Several FBO companies set their sights on London
Next month TAG Aviation is due to complete construction of a new terminal at Farnborough Airport.

Next month TAG Aviation is due to complete construction of a new terminal at Farnborough Airport. The 50,000-sq-ft building at the London-area airport will include an operations center, passenger lounge and offices.

The new terminal is TAG’s latest major investment in its bid to position Farnborough as London’s foremost business aviation hub. (The recent opening of the new FlightSafety International Learning Center has further enhanced the airport’s standing in this respect.) TAG also has FBOs at Geneva Airport in Switzerland and at Berlin’s historic downtown Tempelhof Airport.

Next year the company will add a new 15,000-sq-ft technical support facility at Farnborough, 35 miles southwest of central London.

In January 2007 a new 100,000-sq-ft hangar will also be available at the airport, adding to the 240,000 sq ft of hangar space already available for aircraft up to the size of the BBJ2. There is no shortage of aircraft parking space, with some 30 acres immediately adjacent to the terminal and a further 30 acres of remote parking if required.

At Luton Airport–30 miles north of London–Harrods Aviation has secured a second hangar and additional ramp parking. It has also provided free wireless Internet access, as well as at its Stansted Airport FBO (35 miles northeast of the UK capital).

Over the next year, the company will be refurbishing both facilities, which also include features such as conference rooms, as well as crew lounges and rest areas.

Harrods competes with Signature Flight Support at Luton. At Stansted, its rival handlers are the Inflite Jet Centre and Universal Weather & Aviation.

Harrods, a sister company of the famous London department store of the same name, offers comprehensive services for corporate aircraft crews, including cleaning aircraft crockery and cutlery as well as dry cleaning.

The company still has ambitions of opening new bases in other parts of Europe and has been actively exploring prospects for running an FBO at Paris Le Bourget Airport.

Return to Heathrow

After some difficult years during which business aircraft found themselves squeezed out of London’s Heathrow Airport by a slot allocation system that strongly favored airline traffic, the Signature Flight Support FBO there has enjoyed encouraging 15-percent growth. Most of the movements it handles are now the more lucrative large, airliner-class VIP transports.

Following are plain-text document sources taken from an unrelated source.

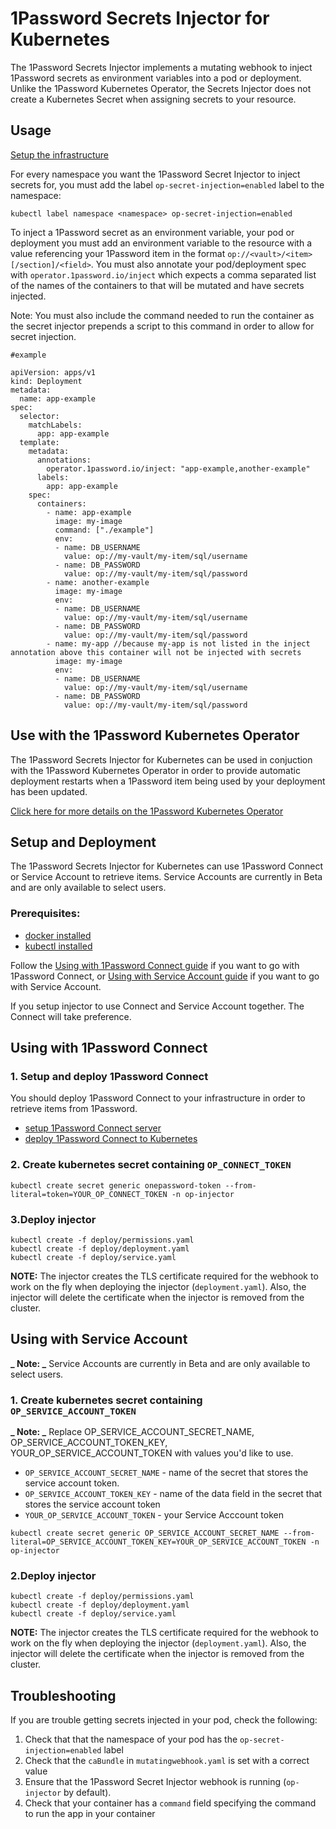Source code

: # 1Password Secrets Injector for Kubernetes

The 1Password Secrets Injector implements a mutating webhook to inject 1Password secrets as environment variables into a pod or deployment. Unlike the 1Password Kubernetes Operator, the Secrets Injector does not create a Kubernetes Secret when assigning secrets to your resource.

## Usage

[Setup the infrastructure](#setup-and-deployment)

For every namespace you want the 1Password Secret Injector to inject secrets for, you must add the label `op-secret-injection=enabled` label to the namespace:

```
kubectl label namespace <namespace> op-secret-injection=enabled
```

To inject a 1Password secret as an environment variable, your pod or deployment you must add an environment variable to the resource with a value referencing your 1Password item in the format `op://<vault>/<item>[/section]/<field>`. You must also annotate your pod/deployment spec with `operator.1password.io/inject` which expects a comma separated list of the names of the containers to that will be mutated and have secrets injected.

Note: You must also include the command needed to run the container as the secret injector prepends a script to this command in order to allow for secret injection.

```
#example

apiVersion: apps/v1
kind: Deployment
metadata:
  name: app-example
spec:
  selector:
    matchLabels:
      app: app-example
  template:
    metadata:
      annotations:
        operator.1password.io/inject: "app-example,another-example"
      labels:
        app: app-example
    spec:
      containers:
        - name: app-example
          image: my-image
          command: ["./example"]
          env:
          - name: DB_USERNAME
            value: op://my-vault/my-item/sql/username
          - name: DB_PASSWORD
            value: op://my-vault/my-item/sql/password
        - name: another-example
          image: my-image
          env:
          - name: DB_USERNAME
            value: op://my-vault/my-item/sql/username
          - name: DB_PASSWORD
            value: op://my-vault/my-item/sql/password
        - name: my-app //because my-app is not listed in the inject annotation above this container will not be injected with secrets
          image: my-image
          env:
          - name: DB_USERNAME
            value: op://my-vault/my-item/sql/username
          - name: DB_PASSWORD
            value: op://my-vault/my-item/sql/password
```

## Use with the 1Password Kubernetes Operator

The 1Password Secrets Injector for Kubernetes can be used in conjuction with the 1Password Kubernetes Operator in order to provide automatic deployment restarts when a 1Password item being used by your deployment has been updated.

[Click here for more details on the 1Password Kubernetes Operator](https://github.com/1Password/onepassword-operator)

## Setup and Deployment

The 1Password Secrets Injector for Kubernetes can use 1Password Connect or Service Account to retrieve items.
Service Accounts are currently in Beta and are only available to select users.

### Prerequisites:

- [docker installed](https://docs.docker.com/get-docker/)
- [kubectl installed](https://kubernetes.io/docs/tasks/tools/install-kubectl/)

Follow the [Using with 1Password Connect guide](#using-1password-connect) if you want to go with 1Password Connect, or [Using with Service Account guide](#using-with-service-account) if you want to go with Service Account.

If you setup injector to use Connect and Service Account together. The Connect will take preference.

## Using with 1Password Connect

### 1. Setup and deploy 1Password Connect

You should deploy 1Password Connect to your infrastructure in order to retrieve items from 1Password.

- [setup 1Password Connect server](https://developer.1password.com/docs/connect/get-started#step-1-set-up-a-secrets-automation-workflow)
- [deploy 1Password Connect to Kubernetes](https://developer.1password.com/docs/connect/get-started#step-2-deploy-1password-connect-server)

### 2. Create kubernetes secret containing `OP_CONNECT_TOKEN`

```
kubectl create secret generic onepassword-token --from-literal=token=YOUR_OP_CONNECT_TOKEN -n op-injector
```

### 3.Deploy injector

```
kubectl create -f deploy/permissions.yaml
kubectl create -f deploy/deployment.yaml
kubectl create -f deploy/service.yaml
```

**NOTE:** The injector creates the TLS certificate required for the webhook to work on the fly when deploying the injector (`deployment.yaml`). Also, the injector will delete the certificate when the injector is removed from the cluster.

## Using with Service Account

**_ Note: _** Service Accounts are currently in Beta and are only available to select users.

### 1. Create kubernetes secret containing `OP_SERVICE_ACCOUNT_TOKEN`

**_ Note: _** Replace OP_SERVICE_ACCOUNT_SECRET_NAME, OP_SERVICE_ACCOUNT_TOKEN_KEY, YOUR_OP_SERVICE_ACCOUNT_TOKEN with values you'd like to use.

- `OP_SERVICE_ACCOUNT_SECRET_NAME` - name of the secret that stores the service account token.
- `OP_SERVICE_ACCOUNT_TOKEN_KEY` - name of the data field in the secret that stores the service account token
- `YOUR_OP_SERVICE_ACCOUNT_TOKEN` - your Service Acccount token

```
kubectl create secret generic OP_SERVICE_ACCOUNT_SECRET_NAME --from-literal=OP_SERVICE_ACCOUNT_TOKEN_KEY=YOUR_OP_SERVICE_ACCOUNT_TOKEN -n op-injector
```

### 2.Deploy injector

```
kubectl create -f deploy/permissions.yaml
kubectl create -f deploy/deployment.yaml
kubectl create -f deploy/service.yaml
```

**NOTE:** The injector creates the TLS certificate required for the webhook to work on the fly when deploying the injector (`deployment.yaml`). Also, the injector will delete the certificate when the injector is removed from the cluster.

## Troubleshooting

If you are trouble getting secrets injected in your pod, check the following:

1. Check that that the namespace of your pod has the `op-secret-injection=enabled` label
2. Check that the `caBundle` in `mutatingwebhook.yaml` is set with a correct value
3. Ensure that the 1Password Secret Injector webhook is running (`op-injector` by default).
4. Check that your container has a `command` field specifying the command to run the app in your container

It was this trend that inspired the company to acquire both of Heathrow’s other FBOs–Harrods Aviation and Executive Aircraft Services–during the past 12 months.

Signature has consolidated the two Heathrow operations in the former Harrods Aviation premises, which are situated on the south side of London’s main gateway next to Terminal 4.

Smaller London Airports

Over the past two years, London Biggin Hill Airport has resurfaced its main runway and has become the UK’s only general aviation airport permitted to accept traveling pets under agriculture department rules. The privately owned airport group, which also includes Southend Airport (35 miles east of London) and a handling operation at Northolt air force base, is now advancing more ambitious plans to build new hangars as well as a hotel and restaurant.

Northolt itself, situated 14 miles west of downtown, has always had great potential as a business aviation gateway for London but this has always been severely compromised by the government’s traffic restriction of 7,000 civil movements per year (compared with the 28,000 permitted at Farnborough).

According to sources close to the Ministry of Defence-owned airfield, the government may soon accept the case for further development of the existing civil enclave. Several business aviation service groups are known to be evaluating such a project but are not likely to proceed unless the government grants a significant increase in the volume of traffic permitted to use the facility.

Meanwhile, at Manchester in northwest England Northern Executive Aviation is making plans to extend its passenger lounge. The company, which can also provide extensive maintenance support, is the only FBO on the airport.